Arranging failure

I had the pleasure of compiling and delivering a day of leadership training to BTEC students in early May.  They will be planning and running a badminton festival for year 3 and 4 pupils later in the year, so my brief was to help prepare them for this experience.  Luckily, we were able to use a year 7 PE group as guinea pigs in the afternoon, and so prepared a mock festival for them to experience.

Having read a lot recently around meaningful practice, the value of failure, and the value of introverted leaders I decided to split the day into two distinct halves.  The morning consisted of activities introduced and structured by me.  Tasks looking at the characteristics and behaviours of good and bad leaders, and some considerations for working with young people before exploring some badminton specific skill development ideas.  This was very based around me as the extrovert introducing and drawing out the learning.  I then provided the students with example festival activites from BADMINTON England ( and they set up their stations and made themselves familiar with the equipment required and the purpose of their activity.  Each pair of leaders had the opportunity to introduce and demonstrate their station to their peers by way of preparation for the afternoon.  The last thing I did before lunch was to explain that I would be virtually invisible in the afternoon and that they were in charge.

During the munch break I briefed their teacher of my aim for the afternoon – to allow mistakes, to ask questions to encourage the leaders to think, and to provide no answers but draw them from the leaders.  I explained that there would be messy parts, and times when it would be tempting to intervene, but we both agreed to step back and let the event run it’s course.

In the afternoon then, I became an introvert and left them to it.  Apart from one safety issue neither myself nor the class teacher intervened.  Challenges that faced the leaders included:

  • Having a different number of pupils than expected and having to decide what to do about group sizes
  • Assigning roles – who to lead a whole group warm up, who to split the class into groups
  • Logistics – how to divide the class, how to move groups from one activity to the next
  • How to adapt/evolve activities to keep learners engaged
  • How to sell their activity as a worthwhile exercise
  • Keeping to a time limit
  • Deciding whether to join in with or stand back from activities
  • What to do when they had a rest period

It was obvious to see those who had made use of the morning’s activities and had taken the opportunity to think about what they would do in the afternoon and how.  It was also interesting to see some who seemed un-engaged in the morning come to life in the afternoon.  Some came to ask me or their teacher what to do each time a new event occurred (we didn’t tell them!), others instantly adapted, problem solved and moved on.
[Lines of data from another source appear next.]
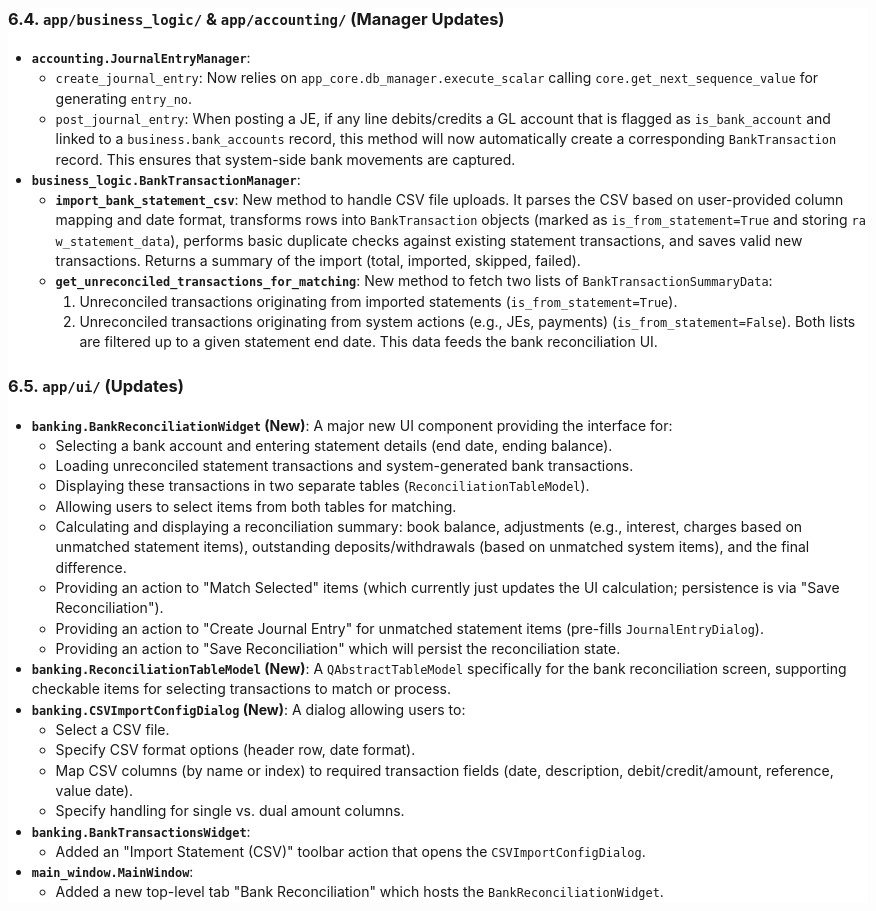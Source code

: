 ### 6.4. `app/business_logic/` & `app/accounting/` (Manager Updates)
*   **`accounting.JournalEntryManager`**:
    *   `create_journal_entry`: Now relies on `app_core.db_manager.execute_scalar` calling `core.get_next_sequence_value` for generating `entry_no`.
    *   `post_journal_entry`: When posting a JE, if any line debits/credits a GL account that is flagged as `is_bank_account` and linked to a `business.bank_accounts` record, this method will now automatically create a corresponding `BankTransaction` record. This ensures that system-side bank movements are captured.
*   **`business_logic.BankTransactionManager`**:
    *   **`import_bank_statement_csv`**: New method to handle CSV file uploads. It parses the CSV based on user-provided column mapping and date format, transforms rows into `BankTransaction` objects (marked as `is_from_statement=True` and storing `raw_statement_data`), performs basic duplicate checks against existing statement transactions, and saves valid new transactions. Returns a summary of the import (total, imported, skipped, failed).
    *   **`get_unreconciled_transactions_for_matching`**: New method to fetch two lists of `BankTransactionSummaryData`:
        1.  Unreconciled transactions originating from imported statements (`is_from_statement=True`).
        2.  Unreconciled transactions originating from system actions (e.g., JEs, payments) (`is_from_statement=False`).
        Both lists are filtered up to a given statement end date. This data feeds the bank reconciliation UI.

### 6.5. `app/ui/` (Updates)
*   **`banking.BankReconciliationWidget` (New)**: A major new UI component providing the interface for:
    *   Selecting a bank account and entering statement details (end date, ending balance).
    *   Loading unreconciled statement transactions and system-generated bank transactions.
    *   Displaying these transactions in two separate tables (`ReconciliationTableModel`).
    *   Allowing users to select items from both tables for matching.
    *   Calculating and displaying a reconciliation summary: book balance, adjustments (e.g., interest, charges based on unmatched statement items), outstanding deposits/withdrawals (based on unmatched system items), and the final difference.
    *   Providing an action to "Match Selected" items (which currently just updates the UI calculation; persistence is via "Save Reconciliation").
    *   Providing an action to "Create Journal Entry" for unmatched statement items (pre-fills `JournalEntryDialog`).
    *   Providing an action to "Save Reconciliation" which will persist the reconciliation state.
*   **`banking.ReconciliationTableModel` (New)**: A `QAbstractTableModel` specifically for the bank reconciliation screen, supporting checkable items for selecting transactions to match or process.
*   **`banking.CSVImportConfigDialog` (New)**: A dialog allowing users to:
    *   Select a CSV file.
    *   Specify CSV format options (header row, date format).
    *   Map CSV columns (by name or index) to required transaction fields (date, description, debit/credit/amount, reference, value date).
    *   Specify handling for single vs. dual amount columns.
*   **`banking.BankTransactionsWidget`**:
    *   Added an "Import Statement (CSV)" toolbar action that opens the `CSVImportConfigDialog`.
*   **`main_window.MainWindow`**:
    *   Added a new top-level tab "Bank Reconciliation" which hosts the `BankReconciliationWidget`.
Time allowed us to provide a variety of feedback to the leaders after the festival.  The year 7 group fed back to their teacher which we then showed to the leaders.  The leaders evaluated themselves, but mostly the activities and I offered some observations.  This worked really well.  Whilst all three viewpoints had similarities, each offered ideas that others hadn’t thought of.  The year 7 students picked up on things the leaders weren’t aware of, I suggested strengths that they had not considered, and both year 7 and the leaders suggested aspects I had felt unimportant that they thought would have improved the experience.

So, a messy festival that to the outsider may not have looked slick and smooth actually provided a great chance for some “Deep Learning” (Coyle, 2009).  The semi-live nature put the leaders under pressure and outside of their comfort zone whilst allowing them to make mistakes in a relatively safe environment.  When they have to do it for real with years 3 and 4 they will have the experience to draw from as well as the feedback.

What did I learn?  This continued to feed my developing feeling that controlled failure is hugely important.  It confirmed that, in the correct environment, learning can happen without teaching (uh oh!). And, I’m starting to think that if you give people enough rope, they might hang themselves, but more often they will find out how to tie and use a reef knot!